Despite the many cellular processes which rely on Hsp90 as a molecular chaperone, little is known about Hsp90 functions in a multi‐cellular organism. Bacterial homologs of Hsp90 are not essential, although knockout results in growth defects especially under stress conditions. In yeast, however, Hsp90 seems to carry out essential functions, as the deletion of both copies leads to growth arrest. Moreover, studies in Drosophila and mammals revealed that the absence of functional Hsp90 results in severe damages during development. It seems that with increasing developmental complexity, Hsp90 loss of functions become more severe, potentially due to the many client proteins which are known to exist in eukaryotes. The purpose of this work was to introduce C. elegans as a model organism for the study of Hsp90 functions in vitro and in vivo. C. elegans has the advantage over S. cerevisae that it contains homologs for most of the mammalian Hsp90 substrate proteins in its genome, but yet is simple enough to be studied in great detail.

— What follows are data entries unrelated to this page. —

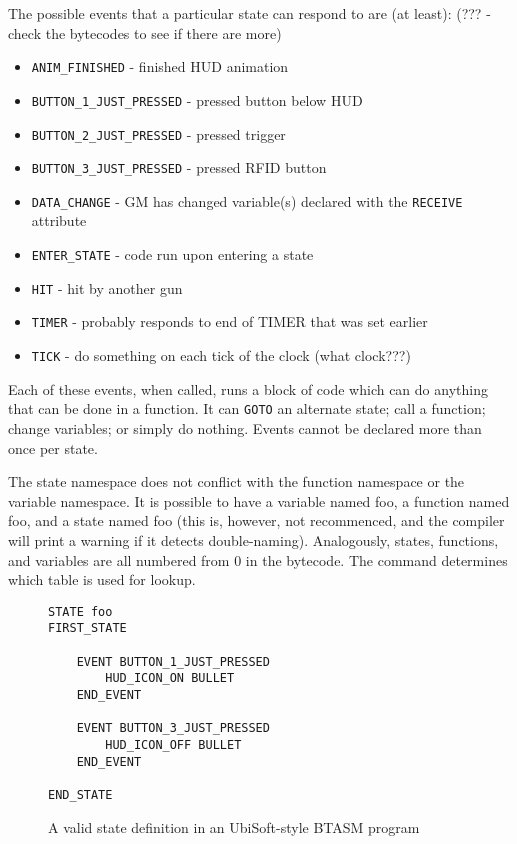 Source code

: \documentclass[12pt,a4paper]{scrbook}
\begin{document}
The possible events that a particular state can respond to are (at least): (??? - check the 
bytecodes to see if there are more)
\begin{itemize}
\item \texttt{ANIM\_FINISHED} - finished HUD animation
\item \texttt{BUTTON\_1\_JUST\_PRESSED} - pressed button below HUD
\item \texttt{BUTTON\_2\_JUST\_PRESSED} - pressed trigger
\item \texttt{BUTTON\_3\_JUST\_PRESSED} - pressed RFID button
\item \texttt{DATA\_CHANGE} - GM has changed variable(s) declared with the \texttt{RECEIVE} attribute
\item \texttt{ENTER\_STATE} - code run upon entering a state
\item \texttt{HIT} - hit by another gun
\item \texttt{TIMER} - probably responds to end of TIMER that was set earlier
\item \texttt{TICK} - do something on each tick of the clock (what clock???)
\end{itemize}

Each of these events, when called, runs a block of code which can do anything that can be done
in a function.  It can \texttt{GOTO} an alternate state; call a function; change variables; or
simply do nothing.  Events cannot be declared more than once per state.

The state namespace does not conflict with the function namespace or the variable namespace.  It is
possible to have a variable named foo, a function named foo, and a state named foo (this is, however,
not recommenced, and the compiler will print a warning if it detects double-naming).  Analogously,
states, functions, and variables are all numbered from 0 in the bytecode.  The command determines
which table is used for lookup.


\begin{figure}[h]
\begin{lstlisting}
STATE foo
FIRST_STATE

	EVENT BUTTON_1_JUST_PRESSED
		HUD_ICON_ON BULLET
	END_EVENT

	EVENT BUTTON_3_JUST_PRESSED
		HUD_ICON_OFF BULLET
	END_EVENT

END_STATE
\end{lstlisting}
\caption{A valid state definition in an UbiSoft-style BTASM program} 
\end{figure}
\end{document}
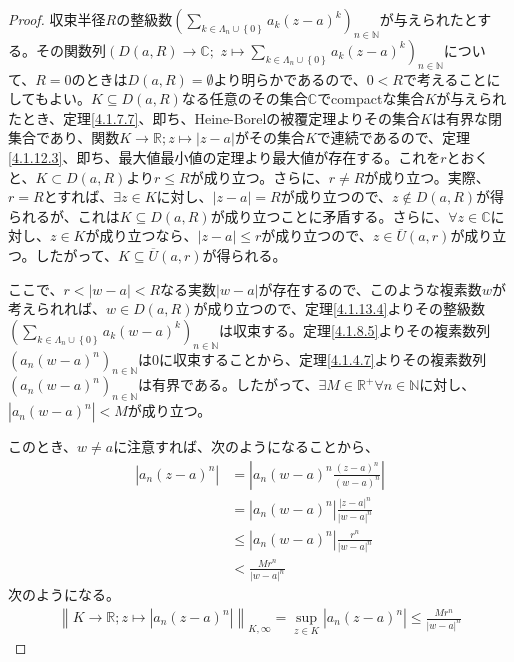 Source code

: \documentclass[dvipdfmx]{jsarticle}
\begin{document}
\begin{proof}
収束半径$R$の整級数$\left( \sum_{k \in \varLambda_{n} \cup \left\{ 0 \right\}} {a_{k}(z - a)^{k}} \right)_{n \in \mathbb{N}}$が与えられたとする。その関数列$\left( D(a,R) \rightarrow \mathbb{C};\right. $ $\left. z \mapsto \sum_{k \in \varLambda_{n} \cup \left\{ 0 \right\}} {a_{k}(z - a)^{k}} \right)_{n \in \mathbb{N}}$について、$R = 0$のときは$D(a,R) = \emptyset$より明らかであるので、$0 < R$で考えることにしてもよい。$K \subseteq D(a,R)$なる任意のその集合$\mathbb{C}$でcompactな集合$K$が与えられたとき、定理\ref{4.1.7.7}、即ち、Heine-Borelの被覆定理よりその集合$K$は有界な閉集合であり、関数$K \rightarrow \mathbb{R};z \mapsto |z - a|$がその集合$K$で連続であるので、定理\ref{4.1.12.3}、即ち、最大値最小値の定理より最大値が存在する。これを$r$とおくと、$K \subset D(a,R)$より$r \leq R$が成り立つ。さらに、$r \neq R$が成り立つ。実際、$r = R$とすれば、$\exists z \in K$に対し、$|z - a| = R$が成り立つので、$z \notin D(a,R)$が得られるが、これは$K \subseteq D(a,R)$が成り立つことに矛盾する。さらに、$\forall z \in \mathbb{C}$に対し、$z \in K$が成り立つなら、$|z - a| \leq r$が成り立つので、$z \in \overline{U}(a,r)$が成り立つ。したがって、$K \subseteq \overline{U}(a,r)$が得られる。\par
ここで、$r < |w - a| < R$なる実数$|w - a|$が存在するので、このような複素数$w$が考えられれば、$w \in D(a,R)$が成り立つので、定理\ref{4.1.13.4}よりその整級数$\left( \sum_{k \in \varLambda_{n} \cup \left\{ 0 \right\}} {a_{k}(w - a)^{k}} \right)_{n \in \mathbb{N}}$は収束する。定理\ref{4.1.8.5}よりその複素数列$\left( a_{n}(w - a)^{n} \right)_{n \in \mathbb{N}}$は$0$に収束することから、定理\ref{4.1.4.7}よりその複素数列$\left( a_{n}(w - a)^{n} \right)_{n \in \mathbb{N}}$は有界である。したがって、$\exists M \in \mathbb{R}^{+}\forall n \in \mathbb{N}$に対し、$\left| a_{n}(w - a)^{n} \right| < M$が成り立つ。\par
このとき、$w \neq a$に注意すれば、次のようになることから、
\begin{align*}
\left| a_{n}(z - a)^{n} \right| &= \left| a_{n}(w - a)^{n}\frac{(z - a)^{n}}{(w - a)^{n}} \right|\\
&= \left| a_{n}(w - a)^{n} \right|\frac{|z - a|^{n}}{|w - a|^{n}}\\
&\leq \left| a_{n}(w - a)^{n} \right|\frac{r^{n}}{|w - a|^{n}}\\
&< \frac{Mr^{n}}{|w - a|^{n}}
\end{align*}
次のようになる。
\begin{align*}
\left\| K \rightarrow \mathbb{R};z \mapsto \left| a_{n}(z - a)^{n} \right| \right\|_{K,\infty} = \sup_{z \in K}\left| a_{n}(z - a)^{n} \right| \leq \frac{Mr^{n}}{|w - a|^{n}}

\end{align*}
\end{proof}
\end{document}

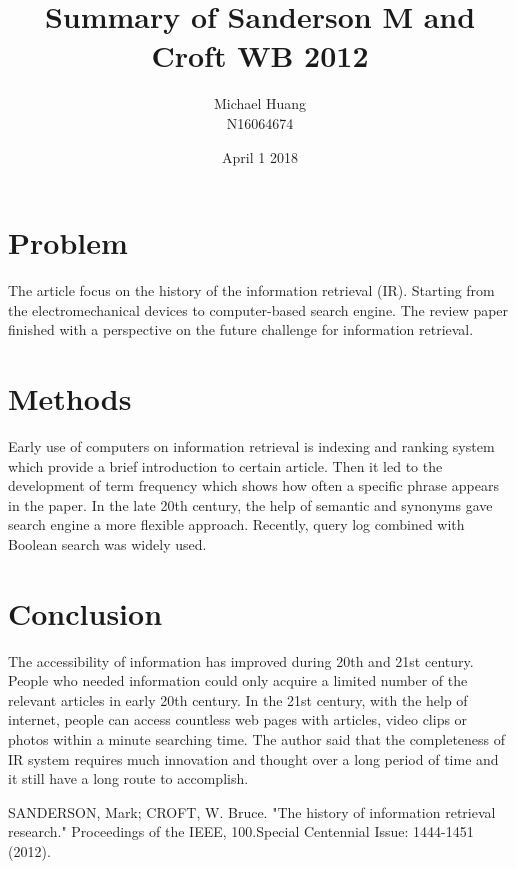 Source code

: \documentclass{article}
\title{Summary of Sanderson M and Croft WB 2012}
\author{Michael Huang \\N16064674 }
\date{April 1 2018}
\begin{document}
\maketitle

\section{Problem}
The article focus on the history of the information retrieval (IR). Starting from the electromechanical devices to computer-based search engine. The review paper finished with a perspective on the future challenge for information retrieval.
\section{Methods}
Early use of computers on information retrieval is indexing and ranking system which provide a brief introduction to certain article. Then it led to the development of term frequency which shows how often a specific phrase appears in the paper. In the late 20th century, the help of semantic and synonyms gave search engine a more flexible approach. Recently, query log combined with Boolean search was widely used.
\section{Conclusion}
The accessibility of information has improved during 20th and 21st century. People who needed information could only acquire a limited number of the relevant articles in early 20th century. In the 21st century, with the help of internet, people can access countless web pages with articles, video clips or photos within a minute searching time. The author said that the completeness of IR system requires much innovation and thought over a long period of time and it still have a long route to accomplish.




\begin{thebibliography}{99}

SANDERSON, Mark; CROFT, W. Bruce. "The history of information retrieval research." 
Proceedings of the IEEE, 100.Special Centennial Issue: 1444-1451 (2012).



\end{thebibliography}
\end{document}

The protein Hop/Sti1 has been identified as an Hsp70/Hsp90‐organizing protein during the activation of SHRs in mammalian cells. Hop/Sti1 was found to bind to an early complex of SHR, Hsp70 and Hsp40 and to ensure substrate transfer from Hsp70 to Hsp90 by connecting the two chaperones in a ternary complex. Interestingly, the nematode homolog STI1 lacks the Hsp70 interacting TPR1 domain, while the TPR domain required for the interaction with Hsp90 is fully conserved. Therefore, the aim was to test whether the described function of STI1 as an adapter protein is also conserved in the nematode system. STI1 binds strongly to Hsp90 and inhibits its ATPase activity, which is similar to the yeast homolog, but in contrast to the human system in which no ATPase inhibition of human Hsp90 by Hop has been found. In contrast, only a very weak interaction between STI1 and Hsc70 could be detected, even in the absence of the described binding site. However, no influence on the ATPase activity was observable. Surface plasmon resonance competition experiments revealed a complete disruption of Hsc70 binding to STI1 in the presence of Hsp90. The competitive binding of Hsc70 and Hsp90 to STI1 implies the presence of overlapping binding sites in the absence of the TPR1 domain, which would exclude the formation of ternary complexes in nematodes. RNA interference studies revealed an involvement of STI1 in gonad formation, similar to the defects observed for an Hsp90 knockdown. hsf‐ 1(sy441)/R09E12.3(RNAi) worms remained sterile with a penetrance of 100% and exhibited a distorted gonad structure. In addition, the spermathecae, which are required for the fertilization of oocytes, were less developed. This implies that STI1 and Hsp90 may cooperate and participate in processes that are required for the development of fertilitiy.